_WHAT IS EXPECTED_
Below are some records. Say in a single number how many of their lines include the word "dayPlanner".
*** LISTED ENTRIES Section Begins ***
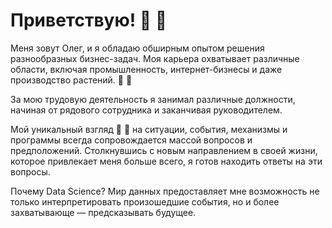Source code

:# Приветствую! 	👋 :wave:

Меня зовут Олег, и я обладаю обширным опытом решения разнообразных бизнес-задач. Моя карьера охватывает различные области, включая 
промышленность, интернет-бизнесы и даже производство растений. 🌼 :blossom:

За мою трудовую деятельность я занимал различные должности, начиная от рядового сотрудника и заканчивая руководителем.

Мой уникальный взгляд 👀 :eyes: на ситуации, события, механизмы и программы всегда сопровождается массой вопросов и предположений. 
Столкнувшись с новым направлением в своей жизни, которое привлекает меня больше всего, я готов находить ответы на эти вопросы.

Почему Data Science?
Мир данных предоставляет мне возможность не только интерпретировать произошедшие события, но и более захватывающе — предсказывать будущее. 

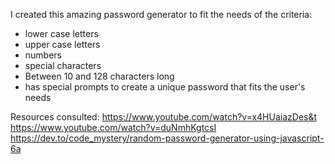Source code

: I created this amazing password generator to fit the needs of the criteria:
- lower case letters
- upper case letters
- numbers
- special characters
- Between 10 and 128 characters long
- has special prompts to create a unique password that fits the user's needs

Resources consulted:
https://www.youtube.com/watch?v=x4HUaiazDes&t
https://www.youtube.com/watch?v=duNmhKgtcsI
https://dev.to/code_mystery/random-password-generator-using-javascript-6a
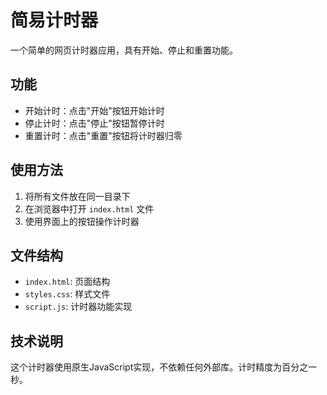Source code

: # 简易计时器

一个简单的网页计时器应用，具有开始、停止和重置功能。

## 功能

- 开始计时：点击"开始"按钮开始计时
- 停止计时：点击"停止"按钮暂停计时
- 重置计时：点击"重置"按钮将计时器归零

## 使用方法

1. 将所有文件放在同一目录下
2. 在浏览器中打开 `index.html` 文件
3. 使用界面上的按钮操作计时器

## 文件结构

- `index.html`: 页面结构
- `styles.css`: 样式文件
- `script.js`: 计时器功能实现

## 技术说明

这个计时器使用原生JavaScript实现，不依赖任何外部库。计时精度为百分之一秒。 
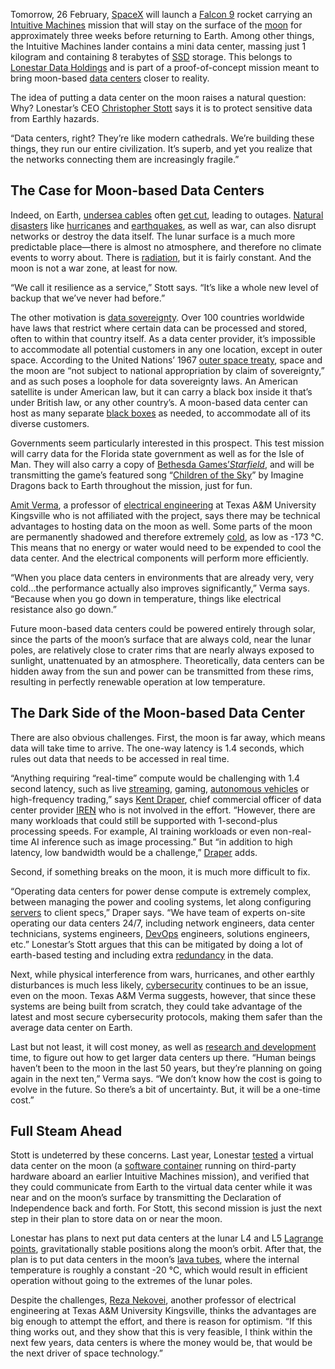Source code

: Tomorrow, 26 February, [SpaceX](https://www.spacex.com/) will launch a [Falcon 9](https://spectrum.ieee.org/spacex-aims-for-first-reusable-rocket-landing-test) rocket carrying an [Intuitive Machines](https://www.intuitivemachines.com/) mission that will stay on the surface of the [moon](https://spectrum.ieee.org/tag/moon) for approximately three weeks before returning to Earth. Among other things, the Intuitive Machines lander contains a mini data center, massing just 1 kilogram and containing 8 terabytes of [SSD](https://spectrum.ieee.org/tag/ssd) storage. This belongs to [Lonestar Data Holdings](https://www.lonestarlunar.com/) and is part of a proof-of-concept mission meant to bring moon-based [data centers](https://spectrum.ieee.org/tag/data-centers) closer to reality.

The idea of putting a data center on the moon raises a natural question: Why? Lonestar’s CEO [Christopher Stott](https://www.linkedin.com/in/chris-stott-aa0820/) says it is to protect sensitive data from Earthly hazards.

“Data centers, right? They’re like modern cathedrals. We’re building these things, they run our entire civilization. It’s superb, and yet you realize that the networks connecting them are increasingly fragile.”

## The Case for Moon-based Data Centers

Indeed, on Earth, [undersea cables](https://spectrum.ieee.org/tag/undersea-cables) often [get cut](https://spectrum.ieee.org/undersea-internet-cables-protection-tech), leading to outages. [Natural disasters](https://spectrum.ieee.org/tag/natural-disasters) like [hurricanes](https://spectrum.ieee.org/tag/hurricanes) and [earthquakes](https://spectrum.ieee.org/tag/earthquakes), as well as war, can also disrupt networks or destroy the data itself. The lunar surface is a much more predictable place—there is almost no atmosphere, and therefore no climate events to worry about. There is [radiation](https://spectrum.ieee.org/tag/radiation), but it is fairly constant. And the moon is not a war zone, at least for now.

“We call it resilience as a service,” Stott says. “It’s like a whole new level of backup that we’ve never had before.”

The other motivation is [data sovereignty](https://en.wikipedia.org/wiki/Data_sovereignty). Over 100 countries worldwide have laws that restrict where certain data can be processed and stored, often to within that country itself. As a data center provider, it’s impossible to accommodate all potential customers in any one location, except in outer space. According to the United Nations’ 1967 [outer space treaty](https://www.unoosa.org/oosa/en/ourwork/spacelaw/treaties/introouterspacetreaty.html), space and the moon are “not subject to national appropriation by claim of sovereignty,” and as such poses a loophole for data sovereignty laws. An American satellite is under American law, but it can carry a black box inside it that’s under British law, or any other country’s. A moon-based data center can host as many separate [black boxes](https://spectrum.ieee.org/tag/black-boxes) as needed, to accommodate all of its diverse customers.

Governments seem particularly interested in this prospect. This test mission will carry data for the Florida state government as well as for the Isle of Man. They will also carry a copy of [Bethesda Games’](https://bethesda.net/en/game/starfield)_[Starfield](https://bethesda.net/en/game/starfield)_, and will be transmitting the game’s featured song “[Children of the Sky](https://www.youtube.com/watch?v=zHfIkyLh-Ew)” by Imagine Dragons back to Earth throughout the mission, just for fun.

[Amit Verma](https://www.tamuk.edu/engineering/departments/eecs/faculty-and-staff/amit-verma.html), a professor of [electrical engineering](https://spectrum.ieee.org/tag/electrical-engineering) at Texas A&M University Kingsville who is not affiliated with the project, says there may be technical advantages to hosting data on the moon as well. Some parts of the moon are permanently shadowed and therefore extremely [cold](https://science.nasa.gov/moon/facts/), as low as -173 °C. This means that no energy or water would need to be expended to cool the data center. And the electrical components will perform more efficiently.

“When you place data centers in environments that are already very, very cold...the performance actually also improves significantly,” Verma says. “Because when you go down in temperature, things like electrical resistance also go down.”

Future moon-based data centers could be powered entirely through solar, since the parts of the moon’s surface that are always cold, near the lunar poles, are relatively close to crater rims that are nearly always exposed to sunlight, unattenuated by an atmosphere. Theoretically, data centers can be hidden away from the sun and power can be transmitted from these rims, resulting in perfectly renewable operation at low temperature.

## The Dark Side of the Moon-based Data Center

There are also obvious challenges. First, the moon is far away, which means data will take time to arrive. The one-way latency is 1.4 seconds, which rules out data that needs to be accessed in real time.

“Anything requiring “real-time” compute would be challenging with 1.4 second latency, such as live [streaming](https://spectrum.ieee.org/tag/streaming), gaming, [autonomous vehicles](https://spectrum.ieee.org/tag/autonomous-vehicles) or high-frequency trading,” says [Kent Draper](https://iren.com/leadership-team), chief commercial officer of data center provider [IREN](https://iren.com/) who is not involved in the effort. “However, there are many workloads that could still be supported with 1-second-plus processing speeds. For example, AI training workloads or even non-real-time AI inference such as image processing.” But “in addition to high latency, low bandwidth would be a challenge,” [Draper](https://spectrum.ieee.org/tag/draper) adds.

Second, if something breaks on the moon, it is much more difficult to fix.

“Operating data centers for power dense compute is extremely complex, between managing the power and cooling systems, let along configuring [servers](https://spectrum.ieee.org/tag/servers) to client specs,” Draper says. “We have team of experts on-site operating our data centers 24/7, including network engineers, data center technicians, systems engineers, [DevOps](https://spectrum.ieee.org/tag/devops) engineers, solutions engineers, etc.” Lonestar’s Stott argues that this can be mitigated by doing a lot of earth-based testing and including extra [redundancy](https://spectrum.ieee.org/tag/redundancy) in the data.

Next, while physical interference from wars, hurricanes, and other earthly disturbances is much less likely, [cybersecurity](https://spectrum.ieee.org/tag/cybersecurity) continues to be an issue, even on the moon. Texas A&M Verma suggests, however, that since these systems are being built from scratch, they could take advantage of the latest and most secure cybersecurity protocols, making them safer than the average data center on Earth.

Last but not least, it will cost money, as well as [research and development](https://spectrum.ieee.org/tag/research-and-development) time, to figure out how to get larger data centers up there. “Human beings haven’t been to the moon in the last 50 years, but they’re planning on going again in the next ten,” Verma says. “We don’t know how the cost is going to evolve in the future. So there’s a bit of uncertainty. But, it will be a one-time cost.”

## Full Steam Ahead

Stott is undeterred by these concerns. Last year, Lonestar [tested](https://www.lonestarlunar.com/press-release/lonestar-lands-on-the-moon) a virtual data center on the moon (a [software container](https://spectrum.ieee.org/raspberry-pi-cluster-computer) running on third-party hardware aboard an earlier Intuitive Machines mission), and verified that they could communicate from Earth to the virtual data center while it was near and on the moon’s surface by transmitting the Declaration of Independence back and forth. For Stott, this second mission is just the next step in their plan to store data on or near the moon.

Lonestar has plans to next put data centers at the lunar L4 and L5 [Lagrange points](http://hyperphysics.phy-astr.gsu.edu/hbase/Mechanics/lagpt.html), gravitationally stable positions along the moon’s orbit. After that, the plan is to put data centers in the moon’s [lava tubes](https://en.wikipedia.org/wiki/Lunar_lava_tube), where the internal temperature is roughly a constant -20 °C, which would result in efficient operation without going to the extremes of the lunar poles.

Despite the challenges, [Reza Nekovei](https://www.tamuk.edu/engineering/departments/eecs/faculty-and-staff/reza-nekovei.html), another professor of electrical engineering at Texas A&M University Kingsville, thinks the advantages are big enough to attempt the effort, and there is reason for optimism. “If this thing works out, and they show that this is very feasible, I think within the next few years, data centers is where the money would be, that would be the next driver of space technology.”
*** LISTED ENTRIES Section Ends ***
*** LISTED ENTRIES Section Begins ***
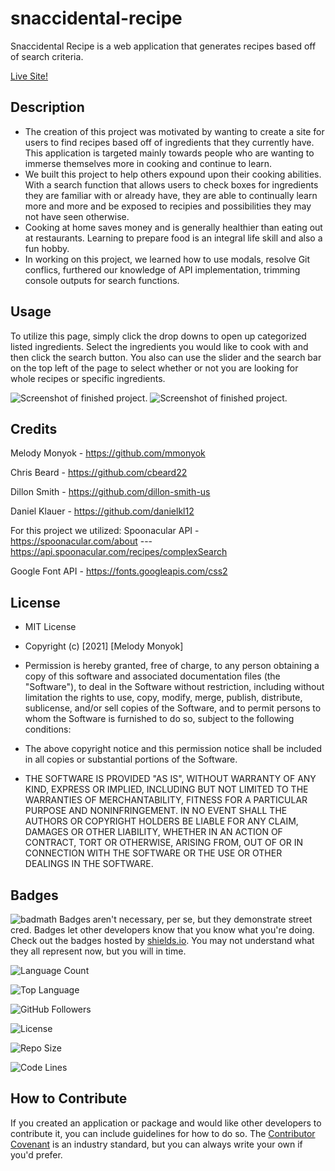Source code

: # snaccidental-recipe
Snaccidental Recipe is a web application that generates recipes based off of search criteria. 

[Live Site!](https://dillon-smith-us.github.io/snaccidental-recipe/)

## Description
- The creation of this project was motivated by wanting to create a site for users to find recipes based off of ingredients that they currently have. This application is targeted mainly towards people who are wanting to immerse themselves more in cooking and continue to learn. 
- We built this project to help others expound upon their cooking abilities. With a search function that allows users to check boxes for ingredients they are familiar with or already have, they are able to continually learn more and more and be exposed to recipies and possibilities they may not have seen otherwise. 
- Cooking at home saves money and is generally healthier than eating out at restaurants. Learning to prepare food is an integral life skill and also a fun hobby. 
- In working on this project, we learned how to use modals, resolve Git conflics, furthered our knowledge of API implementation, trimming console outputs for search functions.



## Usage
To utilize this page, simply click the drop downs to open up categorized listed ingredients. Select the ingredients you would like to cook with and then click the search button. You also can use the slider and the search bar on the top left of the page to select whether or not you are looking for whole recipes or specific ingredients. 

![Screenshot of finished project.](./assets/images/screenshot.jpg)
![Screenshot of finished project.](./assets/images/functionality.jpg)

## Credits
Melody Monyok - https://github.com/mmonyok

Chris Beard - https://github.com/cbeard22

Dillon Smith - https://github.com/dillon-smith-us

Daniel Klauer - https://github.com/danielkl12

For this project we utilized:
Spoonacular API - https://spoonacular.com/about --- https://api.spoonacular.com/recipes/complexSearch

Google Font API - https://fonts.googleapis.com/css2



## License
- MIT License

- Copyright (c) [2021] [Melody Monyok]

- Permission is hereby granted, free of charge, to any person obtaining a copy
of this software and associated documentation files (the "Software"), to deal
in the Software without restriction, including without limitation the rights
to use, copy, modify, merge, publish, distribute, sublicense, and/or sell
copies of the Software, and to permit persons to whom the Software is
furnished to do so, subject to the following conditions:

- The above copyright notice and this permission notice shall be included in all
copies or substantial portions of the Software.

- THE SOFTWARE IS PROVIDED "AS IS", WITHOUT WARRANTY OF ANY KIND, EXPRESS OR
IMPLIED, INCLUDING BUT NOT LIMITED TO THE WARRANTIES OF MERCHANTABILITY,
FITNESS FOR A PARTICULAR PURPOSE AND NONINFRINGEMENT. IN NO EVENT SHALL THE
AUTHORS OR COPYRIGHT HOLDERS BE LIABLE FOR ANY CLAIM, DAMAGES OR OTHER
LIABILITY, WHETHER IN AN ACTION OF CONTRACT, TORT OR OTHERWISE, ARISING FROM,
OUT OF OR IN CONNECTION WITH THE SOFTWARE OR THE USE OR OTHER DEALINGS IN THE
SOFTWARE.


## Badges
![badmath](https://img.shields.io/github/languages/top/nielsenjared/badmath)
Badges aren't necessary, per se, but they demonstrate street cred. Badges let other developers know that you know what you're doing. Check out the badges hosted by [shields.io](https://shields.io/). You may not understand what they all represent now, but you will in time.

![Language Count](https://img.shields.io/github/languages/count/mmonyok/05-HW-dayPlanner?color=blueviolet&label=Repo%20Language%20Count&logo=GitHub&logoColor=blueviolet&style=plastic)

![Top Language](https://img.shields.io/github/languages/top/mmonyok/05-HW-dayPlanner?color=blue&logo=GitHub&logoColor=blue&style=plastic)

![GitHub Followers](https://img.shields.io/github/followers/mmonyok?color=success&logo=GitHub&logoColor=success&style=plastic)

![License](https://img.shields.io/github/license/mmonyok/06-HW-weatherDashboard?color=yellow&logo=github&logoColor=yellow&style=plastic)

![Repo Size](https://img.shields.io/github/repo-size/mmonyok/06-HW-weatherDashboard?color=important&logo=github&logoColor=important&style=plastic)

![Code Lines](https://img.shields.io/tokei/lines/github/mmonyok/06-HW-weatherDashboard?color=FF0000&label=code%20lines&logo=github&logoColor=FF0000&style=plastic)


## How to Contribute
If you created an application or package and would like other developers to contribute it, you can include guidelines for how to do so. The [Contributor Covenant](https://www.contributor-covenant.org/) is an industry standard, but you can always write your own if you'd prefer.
*** LISTED ENTRIES Section Ends ***
_TASK ANSWER_
2